Hunt for the word "mutations" across the entries below, copying each line that holds it.

Given data section start

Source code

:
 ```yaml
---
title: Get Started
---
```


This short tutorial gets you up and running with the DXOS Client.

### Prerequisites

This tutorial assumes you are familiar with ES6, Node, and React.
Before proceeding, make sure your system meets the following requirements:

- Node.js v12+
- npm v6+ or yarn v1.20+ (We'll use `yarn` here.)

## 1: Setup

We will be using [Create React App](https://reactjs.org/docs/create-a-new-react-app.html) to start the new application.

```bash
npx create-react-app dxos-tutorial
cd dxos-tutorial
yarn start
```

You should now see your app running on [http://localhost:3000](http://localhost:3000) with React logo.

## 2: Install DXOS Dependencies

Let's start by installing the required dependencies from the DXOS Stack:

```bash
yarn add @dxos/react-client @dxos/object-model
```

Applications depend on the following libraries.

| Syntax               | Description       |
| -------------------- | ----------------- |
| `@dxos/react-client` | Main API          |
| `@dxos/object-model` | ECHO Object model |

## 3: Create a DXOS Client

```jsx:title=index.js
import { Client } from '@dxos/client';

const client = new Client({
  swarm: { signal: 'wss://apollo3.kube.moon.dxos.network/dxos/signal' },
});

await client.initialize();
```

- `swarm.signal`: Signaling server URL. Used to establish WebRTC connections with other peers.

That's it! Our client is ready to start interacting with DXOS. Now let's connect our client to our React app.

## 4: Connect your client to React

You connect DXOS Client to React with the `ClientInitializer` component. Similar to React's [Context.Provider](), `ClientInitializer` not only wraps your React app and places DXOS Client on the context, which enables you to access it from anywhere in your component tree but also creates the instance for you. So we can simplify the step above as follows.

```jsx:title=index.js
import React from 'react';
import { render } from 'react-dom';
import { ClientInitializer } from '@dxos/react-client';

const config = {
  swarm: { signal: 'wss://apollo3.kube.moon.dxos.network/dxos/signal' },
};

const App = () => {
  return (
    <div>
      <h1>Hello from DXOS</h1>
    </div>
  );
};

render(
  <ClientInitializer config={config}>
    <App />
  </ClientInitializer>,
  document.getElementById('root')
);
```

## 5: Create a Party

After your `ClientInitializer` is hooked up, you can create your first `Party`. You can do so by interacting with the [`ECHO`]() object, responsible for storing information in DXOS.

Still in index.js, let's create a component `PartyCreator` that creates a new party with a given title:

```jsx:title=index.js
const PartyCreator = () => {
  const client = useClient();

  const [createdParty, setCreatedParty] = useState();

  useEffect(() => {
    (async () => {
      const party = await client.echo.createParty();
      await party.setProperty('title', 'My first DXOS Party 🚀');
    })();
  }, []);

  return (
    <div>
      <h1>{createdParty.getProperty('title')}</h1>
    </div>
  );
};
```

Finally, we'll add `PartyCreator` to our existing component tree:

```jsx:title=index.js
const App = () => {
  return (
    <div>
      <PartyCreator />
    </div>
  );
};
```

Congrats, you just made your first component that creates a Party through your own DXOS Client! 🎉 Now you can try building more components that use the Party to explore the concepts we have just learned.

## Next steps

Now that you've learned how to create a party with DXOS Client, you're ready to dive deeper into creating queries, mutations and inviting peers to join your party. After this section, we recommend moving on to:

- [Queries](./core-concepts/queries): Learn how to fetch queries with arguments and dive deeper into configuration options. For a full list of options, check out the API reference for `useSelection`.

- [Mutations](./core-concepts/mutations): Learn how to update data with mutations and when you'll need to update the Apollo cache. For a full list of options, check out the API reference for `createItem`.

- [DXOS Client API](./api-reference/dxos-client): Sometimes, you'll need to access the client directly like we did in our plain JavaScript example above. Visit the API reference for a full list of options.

Given data section end

◆ Solved problem:
Now that you've learned how to create a party with DXOS Client, you're ready to dive deeper into creating queries, mutations and inviting peers to join your party. After this section, we recommend moving on to:
- [Mutations](./core-concepts/mutations): Learn how to update data with mutations and when you'll need to update the Apollo cache. For a full list of options, check out the API reference for `createItem`.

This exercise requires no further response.